» Directions
From the entries, return every line where the string "anti" shows up.

» Extracted entries
· · · · ·

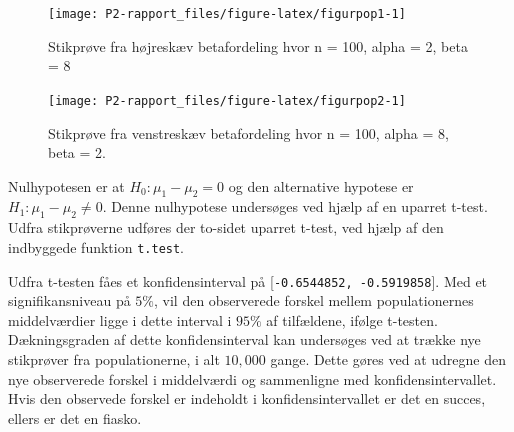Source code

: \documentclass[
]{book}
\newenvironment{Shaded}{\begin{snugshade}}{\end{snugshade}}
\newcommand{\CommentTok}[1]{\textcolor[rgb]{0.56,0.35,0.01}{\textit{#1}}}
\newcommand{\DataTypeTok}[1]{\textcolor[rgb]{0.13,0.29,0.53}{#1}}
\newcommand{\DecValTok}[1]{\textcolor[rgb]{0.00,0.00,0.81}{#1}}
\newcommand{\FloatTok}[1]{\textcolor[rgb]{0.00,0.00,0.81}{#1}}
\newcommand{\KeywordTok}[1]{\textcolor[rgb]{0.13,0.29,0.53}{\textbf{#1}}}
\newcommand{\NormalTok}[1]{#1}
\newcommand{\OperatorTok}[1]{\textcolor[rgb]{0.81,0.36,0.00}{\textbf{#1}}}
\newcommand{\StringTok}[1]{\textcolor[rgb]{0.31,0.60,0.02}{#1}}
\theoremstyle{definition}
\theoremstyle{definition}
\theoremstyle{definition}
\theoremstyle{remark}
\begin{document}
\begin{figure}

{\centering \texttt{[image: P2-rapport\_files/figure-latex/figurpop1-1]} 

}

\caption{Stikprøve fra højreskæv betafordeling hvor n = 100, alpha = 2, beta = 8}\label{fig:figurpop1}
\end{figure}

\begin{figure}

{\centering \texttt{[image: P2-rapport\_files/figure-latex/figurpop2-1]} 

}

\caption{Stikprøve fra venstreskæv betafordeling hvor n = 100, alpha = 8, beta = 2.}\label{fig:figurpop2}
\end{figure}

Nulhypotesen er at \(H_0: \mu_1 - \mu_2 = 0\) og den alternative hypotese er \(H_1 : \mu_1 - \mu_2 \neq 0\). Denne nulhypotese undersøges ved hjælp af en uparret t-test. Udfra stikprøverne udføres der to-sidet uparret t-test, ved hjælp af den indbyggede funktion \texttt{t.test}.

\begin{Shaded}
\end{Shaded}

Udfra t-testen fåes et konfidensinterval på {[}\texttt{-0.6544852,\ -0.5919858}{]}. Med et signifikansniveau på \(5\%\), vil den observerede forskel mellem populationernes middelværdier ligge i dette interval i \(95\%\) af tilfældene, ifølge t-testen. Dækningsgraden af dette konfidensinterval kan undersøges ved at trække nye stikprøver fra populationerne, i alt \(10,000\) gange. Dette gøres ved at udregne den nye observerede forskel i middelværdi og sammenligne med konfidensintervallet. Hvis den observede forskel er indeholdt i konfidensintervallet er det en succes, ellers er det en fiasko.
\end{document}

· · · · ·

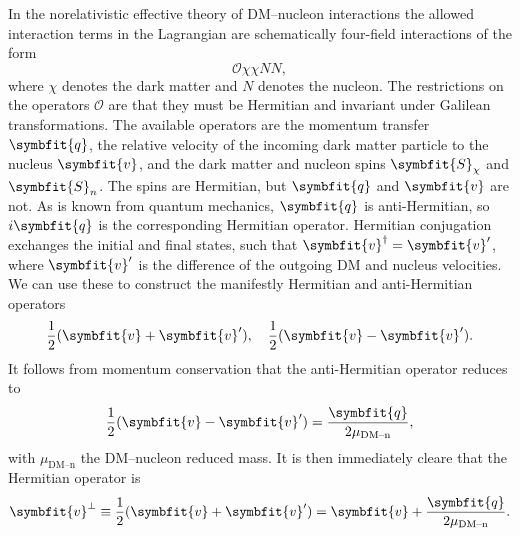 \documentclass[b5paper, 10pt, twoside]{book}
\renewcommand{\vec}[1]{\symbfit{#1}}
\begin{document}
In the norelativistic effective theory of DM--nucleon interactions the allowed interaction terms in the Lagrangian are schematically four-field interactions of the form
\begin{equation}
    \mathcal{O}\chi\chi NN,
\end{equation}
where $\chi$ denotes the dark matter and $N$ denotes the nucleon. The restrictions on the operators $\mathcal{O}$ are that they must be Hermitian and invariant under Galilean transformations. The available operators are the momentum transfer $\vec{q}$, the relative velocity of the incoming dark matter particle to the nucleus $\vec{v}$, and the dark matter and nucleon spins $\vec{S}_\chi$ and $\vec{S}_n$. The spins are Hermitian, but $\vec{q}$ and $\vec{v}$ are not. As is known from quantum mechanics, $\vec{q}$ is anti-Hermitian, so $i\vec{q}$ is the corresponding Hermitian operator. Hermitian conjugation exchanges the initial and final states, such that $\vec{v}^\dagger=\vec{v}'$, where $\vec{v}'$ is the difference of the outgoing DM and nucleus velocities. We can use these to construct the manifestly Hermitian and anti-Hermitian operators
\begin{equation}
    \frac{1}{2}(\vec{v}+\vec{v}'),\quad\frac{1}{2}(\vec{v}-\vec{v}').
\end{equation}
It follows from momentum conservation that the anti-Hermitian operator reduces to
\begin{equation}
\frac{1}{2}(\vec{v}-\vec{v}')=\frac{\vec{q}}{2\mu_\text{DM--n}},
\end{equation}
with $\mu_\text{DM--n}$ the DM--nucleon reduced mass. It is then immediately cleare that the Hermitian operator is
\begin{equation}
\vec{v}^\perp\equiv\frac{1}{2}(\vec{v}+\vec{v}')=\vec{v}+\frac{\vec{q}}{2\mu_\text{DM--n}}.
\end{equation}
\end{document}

· · · · ·

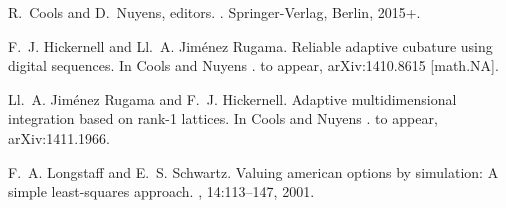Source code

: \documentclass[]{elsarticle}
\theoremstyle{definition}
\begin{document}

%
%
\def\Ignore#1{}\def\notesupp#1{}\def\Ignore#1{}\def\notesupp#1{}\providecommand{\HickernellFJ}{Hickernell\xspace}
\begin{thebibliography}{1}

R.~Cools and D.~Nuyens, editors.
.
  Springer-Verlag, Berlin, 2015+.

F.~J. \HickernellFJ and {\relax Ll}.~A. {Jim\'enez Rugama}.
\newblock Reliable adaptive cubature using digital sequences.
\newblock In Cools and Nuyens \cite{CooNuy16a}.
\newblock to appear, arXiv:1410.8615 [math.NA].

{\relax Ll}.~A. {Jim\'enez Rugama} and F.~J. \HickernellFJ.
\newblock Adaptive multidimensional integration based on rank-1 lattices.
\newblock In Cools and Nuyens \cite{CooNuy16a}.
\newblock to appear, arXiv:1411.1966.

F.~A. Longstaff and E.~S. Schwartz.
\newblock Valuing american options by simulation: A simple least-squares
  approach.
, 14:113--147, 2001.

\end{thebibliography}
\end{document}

· · · · ·

» Task answer
where $\chi$ denotes the dark matter and $N$ denotes the nucleon. The restrictions on the operators $\mathcal{O}$ are that they must be Hermitian and invariant under Galilean transformations. The available operators are the momentum transfer $\vec{q}$, the relative velocity of the incoming dark matter particle to the nucleus $\vec{v}$, and the dark matter and nucleon spins $\vec{S}_\chi$ and $\vec{S}_n$. The spins are Hermitian, but $\vec{q}$ and $\vec{v}$ are not. As is known from quantum mechanics, $\vec{q}$ is anti-Hermitian, so $i\vec{q}$ is the corresponding Hermitian operator. Hermitian conjugation exchanges the initial and final states, such that $\vec{v}^\dagger=\vec{v}'$, where $\vec{v}'$ is the difference of the outgoing DM and nucleus velocities. We can use these to construct the manifestly Hermitian and anti-Hermitian operators
It follows from momentum conservation that the anti-Hermitian operator reduces to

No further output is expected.